A bord du Berlioz (© : MY FERRY LINK)

 

395 emplois créés

 

Côté emploi, 395 personnes ont été immédiatement recrutées, soit 45 officiers, 208 navigants, 95 sédentaires en France et 47 sédentaires en Grande-Bretagne. On est loin des 880 personnes que SeaFrance employait encore avant sa liquidation, mais la nouvelle société espère monter en puissance et augmenter ses effectifs. En ce qui concerne les rythmes de travail, on notera que les durées d’embarquement ont été modifiées (7 jours en mer pour 7 jours à quai) tout en demeurant conformes à la législation et aux règles relatives au pavillon français. Par ailleurs, l’ancien siège de SeaFrance, qui se trouvait à Paris, près de sa maison-mère, a été transféré à Calais.

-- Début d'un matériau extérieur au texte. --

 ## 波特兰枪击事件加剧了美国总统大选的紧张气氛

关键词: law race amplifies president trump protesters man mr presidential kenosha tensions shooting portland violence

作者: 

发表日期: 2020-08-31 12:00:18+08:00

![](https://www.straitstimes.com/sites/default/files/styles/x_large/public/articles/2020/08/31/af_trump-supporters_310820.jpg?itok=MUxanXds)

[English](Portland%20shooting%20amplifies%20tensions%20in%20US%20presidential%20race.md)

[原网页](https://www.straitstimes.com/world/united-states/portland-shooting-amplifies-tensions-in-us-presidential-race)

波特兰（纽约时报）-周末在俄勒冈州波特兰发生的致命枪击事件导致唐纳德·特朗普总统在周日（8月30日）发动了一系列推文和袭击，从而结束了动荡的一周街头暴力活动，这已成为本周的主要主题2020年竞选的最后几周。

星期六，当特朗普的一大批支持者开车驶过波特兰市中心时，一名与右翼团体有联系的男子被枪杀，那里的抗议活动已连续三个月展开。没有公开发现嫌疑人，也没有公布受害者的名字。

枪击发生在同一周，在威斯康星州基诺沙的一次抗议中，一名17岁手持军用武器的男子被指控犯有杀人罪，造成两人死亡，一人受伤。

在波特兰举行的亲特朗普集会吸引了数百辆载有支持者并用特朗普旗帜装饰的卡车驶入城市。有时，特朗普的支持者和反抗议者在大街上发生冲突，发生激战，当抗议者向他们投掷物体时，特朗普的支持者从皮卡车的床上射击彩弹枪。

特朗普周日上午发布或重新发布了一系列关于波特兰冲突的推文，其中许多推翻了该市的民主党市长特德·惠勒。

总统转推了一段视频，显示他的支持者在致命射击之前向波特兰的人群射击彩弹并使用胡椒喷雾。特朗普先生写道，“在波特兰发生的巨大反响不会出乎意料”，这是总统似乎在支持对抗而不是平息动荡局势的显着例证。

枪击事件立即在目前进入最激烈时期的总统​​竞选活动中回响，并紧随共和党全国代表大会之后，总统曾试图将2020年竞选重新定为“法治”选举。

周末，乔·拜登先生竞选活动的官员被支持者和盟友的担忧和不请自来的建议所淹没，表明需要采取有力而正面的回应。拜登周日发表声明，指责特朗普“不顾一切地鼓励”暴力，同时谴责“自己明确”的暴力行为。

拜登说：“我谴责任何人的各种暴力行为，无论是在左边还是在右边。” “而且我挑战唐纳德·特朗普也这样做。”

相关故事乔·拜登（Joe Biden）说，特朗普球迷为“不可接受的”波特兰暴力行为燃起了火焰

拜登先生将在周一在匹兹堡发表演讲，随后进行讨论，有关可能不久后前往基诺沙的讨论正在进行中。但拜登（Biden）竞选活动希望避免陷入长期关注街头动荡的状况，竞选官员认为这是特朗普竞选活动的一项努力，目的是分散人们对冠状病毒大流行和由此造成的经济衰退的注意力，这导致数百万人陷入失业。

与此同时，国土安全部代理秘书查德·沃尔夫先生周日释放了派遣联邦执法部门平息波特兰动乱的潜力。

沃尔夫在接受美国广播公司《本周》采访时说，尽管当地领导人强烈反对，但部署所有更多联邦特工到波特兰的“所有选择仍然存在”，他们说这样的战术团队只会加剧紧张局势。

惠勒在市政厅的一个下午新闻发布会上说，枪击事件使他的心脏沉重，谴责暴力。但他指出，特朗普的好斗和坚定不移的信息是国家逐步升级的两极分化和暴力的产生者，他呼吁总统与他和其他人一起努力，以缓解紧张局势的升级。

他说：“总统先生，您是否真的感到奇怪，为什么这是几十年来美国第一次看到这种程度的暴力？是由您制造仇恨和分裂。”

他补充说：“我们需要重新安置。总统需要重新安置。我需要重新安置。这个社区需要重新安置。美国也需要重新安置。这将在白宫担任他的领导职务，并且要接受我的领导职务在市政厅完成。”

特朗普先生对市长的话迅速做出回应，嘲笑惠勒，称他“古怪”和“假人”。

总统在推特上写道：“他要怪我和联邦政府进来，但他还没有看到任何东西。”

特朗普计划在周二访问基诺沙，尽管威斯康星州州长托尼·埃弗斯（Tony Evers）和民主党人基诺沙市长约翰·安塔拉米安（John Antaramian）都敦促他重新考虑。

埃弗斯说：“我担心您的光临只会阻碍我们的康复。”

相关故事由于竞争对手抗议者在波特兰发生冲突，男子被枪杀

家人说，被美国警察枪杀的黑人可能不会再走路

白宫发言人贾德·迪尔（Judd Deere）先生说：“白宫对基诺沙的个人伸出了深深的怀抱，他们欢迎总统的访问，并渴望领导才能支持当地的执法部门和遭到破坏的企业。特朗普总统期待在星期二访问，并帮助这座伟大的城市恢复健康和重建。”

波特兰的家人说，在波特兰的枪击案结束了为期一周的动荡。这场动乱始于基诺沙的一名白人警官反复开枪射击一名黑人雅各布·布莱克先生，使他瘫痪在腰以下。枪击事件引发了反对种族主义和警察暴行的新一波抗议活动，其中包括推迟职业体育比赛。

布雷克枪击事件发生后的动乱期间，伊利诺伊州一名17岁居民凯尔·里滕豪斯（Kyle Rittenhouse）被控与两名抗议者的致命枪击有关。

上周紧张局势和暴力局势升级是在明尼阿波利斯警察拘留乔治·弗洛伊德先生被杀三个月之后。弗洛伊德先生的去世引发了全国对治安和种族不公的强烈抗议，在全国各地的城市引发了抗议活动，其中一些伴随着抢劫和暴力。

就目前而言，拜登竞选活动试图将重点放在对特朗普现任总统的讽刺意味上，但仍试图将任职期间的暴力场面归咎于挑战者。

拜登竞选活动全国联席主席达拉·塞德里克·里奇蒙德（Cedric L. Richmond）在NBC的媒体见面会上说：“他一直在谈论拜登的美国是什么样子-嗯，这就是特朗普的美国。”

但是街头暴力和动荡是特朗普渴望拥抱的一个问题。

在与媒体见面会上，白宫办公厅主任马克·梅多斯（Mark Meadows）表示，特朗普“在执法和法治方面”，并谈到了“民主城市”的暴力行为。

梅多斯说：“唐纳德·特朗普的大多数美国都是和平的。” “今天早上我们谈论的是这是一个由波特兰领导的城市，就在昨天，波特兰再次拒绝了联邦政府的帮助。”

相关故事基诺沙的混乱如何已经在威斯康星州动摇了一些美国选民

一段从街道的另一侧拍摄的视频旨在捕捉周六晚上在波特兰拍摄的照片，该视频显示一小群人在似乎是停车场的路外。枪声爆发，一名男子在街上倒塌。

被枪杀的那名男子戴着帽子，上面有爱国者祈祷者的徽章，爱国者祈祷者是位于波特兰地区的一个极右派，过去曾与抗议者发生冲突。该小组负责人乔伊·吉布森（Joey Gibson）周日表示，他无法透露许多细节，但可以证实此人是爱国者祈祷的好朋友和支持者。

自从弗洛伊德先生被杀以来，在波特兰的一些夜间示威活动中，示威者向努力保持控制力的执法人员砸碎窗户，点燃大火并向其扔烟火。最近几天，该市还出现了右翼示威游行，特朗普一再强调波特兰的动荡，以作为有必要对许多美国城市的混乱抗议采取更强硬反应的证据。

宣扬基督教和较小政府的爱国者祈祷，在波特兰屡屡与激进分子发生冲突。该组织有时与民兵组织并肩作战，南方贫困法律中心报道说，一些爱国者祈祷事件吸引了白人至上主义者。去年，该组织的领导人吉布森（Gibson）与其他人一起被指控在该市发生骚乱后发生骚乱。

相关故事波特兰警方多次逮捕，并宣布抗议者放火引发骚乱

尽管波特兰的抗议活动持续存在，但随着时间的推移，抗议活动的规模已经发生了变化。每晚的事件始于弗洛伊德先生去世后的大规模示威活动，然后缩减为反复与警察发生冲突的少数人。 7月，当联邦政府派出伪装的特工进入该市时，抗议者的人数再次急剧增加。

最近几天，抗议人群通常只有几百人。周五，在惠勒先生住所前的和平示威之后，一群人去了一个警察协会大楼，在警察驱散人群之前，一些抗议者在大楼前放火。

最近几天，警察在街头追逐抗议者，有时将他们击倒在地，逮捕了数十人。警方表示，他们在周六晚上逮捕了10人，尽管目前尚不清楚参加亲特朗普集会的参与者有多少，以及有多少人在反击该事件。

Loin de partir de zéro, le nouvel armement, s’il a été totalement remanié par rapport à son prédécesseur, s’appuie bien évidemment, via notamment la reprise des personnels, sur les compétences de l’ex-SeaFrance. L’exercice de transporteur maritime, d’armement, d’exploitation et d’entretien des navires est parfaitement maîtrisé, rappelle My Ferry Link, qui aura bien besoin de cette base, solide, pour développer son activité dans un environnement particulièrement difficile.

 

Une renaissance dans un univers très concurrentiel

 

La renaissance de SeaFrance au travers de My Ferry Link constitue un véritable challenge. Car, entre la fin de l’ancien armement et la création du nouveau, la situation a évolué sur le détroit. Ancien candidat malheureux à la reprise de SeaFrance, Louis Dreyfus Armateurs s’est finalement allié au groupe danois DFDS, qui exploitait déjà trois ferries entre Dunkerque et Douvres. En plus de cette flotte, deux nouvelles unités, le Norman Spirit et le Deal Seaways (ex-Barfleur de Brittany Ferries) ont été ajoutées au départ de Calais par les deux compagnies, qui ont créé à cette occasion une société commune. Battant pavillon français, ces deux bateaux ont permis de recruter 300 personnes, en grande partie d’anciens salariés de SeaFrance. Mais, maintenant que My Ferry Link est là, la capacité offerte au départ de Calais est supérieure à ce qu’elle était il y a un an. D’autant que, dans le même temps, P&O Ferries, principal opérateur maritime dans le détroit, a pris livraison d’un second ferry géant, le Spirit of France (213 mètres, 2000 passagers, 1000 voitures ou 170 camions et 195 voitures).  Confrontées aux conséquences de la crise économique en Europe et à la concurrence du tunnel sous la Manche et des compagnies aériennes à bas coûts, les armateurs vont donc se livrer une âpre bataille commerciale.

 

Reconquérir la clientèle

 

Pour autant, chez My Ferry Link, on se montre optimiste et combatif. Après la mort de SeaFrance, marquée par une lente agonie ayant fait couler beaucoup d’encre et dont il persiste des soubresauts, les acteurs de la nouvelle compagnie veulent tourner la page et en écrire une nouvelle : « Il s’agit d’une renaissance animée par un nouvel état d’esprit. La solidarité se manifeste à travers l’esprit coopératif au service du client et c’est ce qui doit guider notre action. Équipages et sédentaires sont très motivés par ce qui constitue un véritable challenge sur le détroit. Revoir Douvres est bien plus qu’un symbole pour de nombreux marins. La collaboration avec les différents partenaires et fournisseurs va nous permettre de mener à bien cette conquête du détroit », estime le président du Directoire de My Ferry Link. Pour Jean-Michel Giguet, la priorité est de retrouver l’ancienne clientèle de SeaFrance, tout en construisant auprès de tous les passagers et transporteurs empruntant le détroit une image de qualité et de fiabilité : « Nous devons avant toute chose nous mettre au service de la clientèle pour la reconquérir : la clientèle touristique britannique qui vient séjourner en France d’une part, les Français prêts à profiter des attraits de la Grande-Bretagne que les Jeux Olympiques ont si bien mis à jour d’autre part, enfin les activités d’exportation avec le fret ».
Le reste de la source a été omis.